Common wisdom is that China and other Asian giants will inevitably supplant their Western rivals as the world’s economic superpowers. But with oil shooting towards the $200 mark and inflation hovering above dangerous levels, the Chinese economic model is about to undergo a severe “stress test.”
China’s miraculous boom has been fuelled by the outsourcing of manufacturing. Low labour costs and a lax regulatory environnment have made the country an attractive place to outsource the manufacture and assembly of cheap consumer goods. But as fuel costs rise, it begins to make less sense to have a factory in Tianjin manufacture products for markets in Dallas or Munich.
Ambrose Evans-Pritchard in the Telegraph:
The cost of a 40ft container from Shanghai to Rotterdam has risen threefold since the price of oil exploded. “The monumental energy price increases will be a ‘game-changer’ for Asia,” said Stephen Jen, currency chief at Morgan Stanley. The region’s trade model is about to be “stress-tested”.

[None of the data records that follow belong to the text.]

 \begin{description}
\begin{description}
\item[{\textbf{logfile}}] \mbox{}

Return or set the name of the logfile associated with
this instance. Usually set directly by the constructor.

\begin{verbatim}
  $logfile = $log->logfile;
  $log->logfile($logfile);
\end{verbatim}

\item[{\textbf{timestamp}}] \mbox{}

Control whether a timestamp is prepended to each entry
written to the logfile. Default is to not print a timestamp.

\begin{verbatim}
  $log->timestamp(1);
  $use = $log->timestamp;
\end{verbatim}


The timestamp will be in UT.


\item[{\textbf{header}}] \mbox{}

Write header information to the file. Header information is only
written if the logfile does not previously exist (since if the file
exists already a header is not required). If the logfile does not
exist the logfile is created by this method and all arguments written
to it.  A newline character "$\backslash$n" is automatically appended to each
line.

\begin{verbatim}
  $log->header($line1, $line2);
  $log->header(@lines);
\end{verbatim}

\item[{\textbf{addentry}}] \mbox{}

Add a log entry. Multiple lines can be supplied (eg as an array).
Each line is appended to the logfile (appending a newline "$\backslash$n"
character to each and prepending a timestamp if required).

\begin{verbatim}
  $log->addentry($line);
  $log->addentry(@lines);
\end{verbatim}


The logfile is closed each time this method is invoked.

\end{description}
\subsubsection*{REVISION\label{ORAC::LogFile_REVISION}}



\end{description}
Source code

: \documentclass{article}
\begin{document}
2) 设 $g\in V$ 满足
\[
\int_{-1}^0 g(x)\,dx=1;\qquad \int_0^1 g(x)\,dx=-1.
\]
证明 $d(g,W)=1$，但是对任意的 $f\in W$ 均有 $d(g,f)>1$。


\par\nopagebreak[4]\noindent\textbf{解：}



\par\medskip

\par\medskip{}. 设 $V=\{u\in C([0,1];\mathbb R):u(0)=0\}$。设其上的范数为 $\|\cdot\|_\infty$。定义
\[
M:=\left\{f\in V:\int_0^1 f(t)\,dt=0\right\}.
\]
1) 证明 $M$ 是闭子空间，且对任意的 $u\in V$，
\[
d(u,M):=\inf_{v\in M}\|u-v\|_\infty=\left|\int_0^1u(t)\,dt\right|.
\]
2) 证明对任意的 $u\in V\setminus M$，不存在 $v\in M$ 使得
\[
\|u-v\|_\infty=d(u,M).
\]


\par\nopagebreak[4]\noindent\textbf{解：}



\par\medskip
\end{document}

The consequences? This is actually positive for the US’s dying manufacturing sector: goods will now become cheaper to produce here. (One US manufacturer recently told us that his auto-related company has “become China for Europe”). It also probably benefits poorer countries in Central America and Eastern Europe that are closer to the big U.S. and European markets.
On the negative side, it also threatens an economy that has become critical to world growth, along with a stock market–Shanghai–that has already dropped more than 50% from its peak.